In my experience, I've found the best way to successfully pivot your product vision is to make sure your stakeholders are clear on the why, when, and how. Part of bringing a vision to life is rallying your team and getting your stakeholders excited about what's to come. In my last three roles, I've been hired to lead product teams that have recently gone through a lot of turnover. The designers and engineers appear to be skeptical of product, demoralized, and disconnected from the rest of the organization. Often times, it's my job to build trust and give the team a vision to rally behind.
The why
To successfully pivot your product vision, you have to earn your team (and leadership's) trust. I've found the best way to do that is by clearly communicating why the vision is changing. You will need to support your vision with data and research. For example, I was able to cite customer interviews, data, and other research when I had to shift my team's product vision to increasing creator confidence when drafting content in Confluence. That data was especially important because "confidence" is a hard thing to measure. My engineers were never going to get excited about such an intantible problem like "lack of confidence" unless I could prove creators were struggling and that we would be able to measure success when we built new features.
The when
For leaders and triad partners: communicate early and often.
Creating a product vision requires teamwork. You will likely work with your engineering manager, product designer, and manager to start drafting a new product vision. It's important to share early versions with your triad and leaders so that you can bring them along, get feedback, and make sure you're all going in the same direction.
For your team: communicate when the vision is ready to stand up to tough questions.
As a PM, I've been on the receiving end of a product's vision changing. In my experience, there's nothing worse than a leader telling you the vision is changing, but it's not ready or they don't have answers to basic questions yet. This kind of uncertainty is terrifying and leaves too much time to make assumptions. Will my work be impacted? Are my projects getting killed? Etc.
Instead, your product vision should be very close to done. You'll want to leave room for feedback from your team, but you want to make sure your product vision has been pressure-tested. Why? Because teams need stability in times of transition, and it's your job to rally your team around a new direction. You can't do that if it's easy to poke holes in the logic or your vision falls apart because you don't have enough data behind it.
The how
For leadership, I do this through written documentation, supported by data and research, and then a live presentation where I can answer questions, get feedback, and refine.

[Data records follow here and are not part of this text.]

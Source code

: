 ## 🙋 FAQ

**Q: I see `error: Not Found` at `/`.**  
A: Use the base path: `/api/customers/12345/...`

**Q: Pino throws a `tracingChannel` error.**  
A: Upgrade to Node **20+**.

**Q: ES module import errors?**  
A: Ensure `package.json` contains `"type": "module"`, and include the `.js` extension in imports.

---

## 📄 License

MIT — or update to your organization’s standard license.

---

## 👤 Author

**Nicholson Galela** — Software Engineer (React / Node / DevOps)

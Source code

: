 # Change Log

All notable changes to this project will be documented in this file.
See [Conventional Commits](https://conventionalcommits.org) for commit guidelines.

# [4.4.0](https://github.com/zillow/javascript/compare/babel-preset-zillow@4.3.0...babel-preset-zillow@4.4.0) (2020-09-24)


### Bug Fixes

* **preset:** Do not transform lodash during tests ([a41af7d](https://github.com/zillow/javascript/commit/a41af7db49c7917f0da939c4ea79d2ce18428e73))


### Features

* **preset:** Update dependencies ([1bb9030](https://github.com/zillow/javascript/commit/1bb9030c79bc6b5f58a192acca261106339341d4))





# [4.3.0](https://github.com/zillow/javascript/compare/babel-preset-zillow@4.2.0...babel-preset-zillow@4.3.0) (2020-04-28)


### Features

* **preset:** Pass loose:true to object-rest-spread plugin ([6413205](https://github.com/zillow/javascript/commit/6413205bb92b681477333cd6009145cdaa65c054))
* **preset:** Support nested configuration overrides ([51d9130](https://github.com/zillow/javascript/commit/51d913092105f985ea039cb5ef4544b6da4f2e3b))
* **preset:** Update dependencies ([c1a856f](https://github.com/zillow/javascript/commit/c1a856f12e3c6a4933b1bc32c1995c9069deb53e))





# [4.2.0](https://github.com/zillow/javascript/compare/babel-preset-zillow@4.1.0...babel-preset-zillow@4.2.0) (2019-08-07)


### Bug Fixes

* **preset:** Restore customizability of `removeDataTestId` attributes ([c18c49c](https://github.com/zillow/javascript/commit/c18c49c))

For my team, I set multiple AMAs and share my page ahead of time. Earlier in my career, I would often get frustrated when I had to present the product vision and answer questions from engineers multiple times. During Covid, it was easy to assume that no one was paying attention if the majority of my team had their camera off, but I've learned that people need to hear information 2 or 3 times before they can fully digest new information and get to a point where they feel comfortable asking meaningful questions to help them understand the "why" behind a change.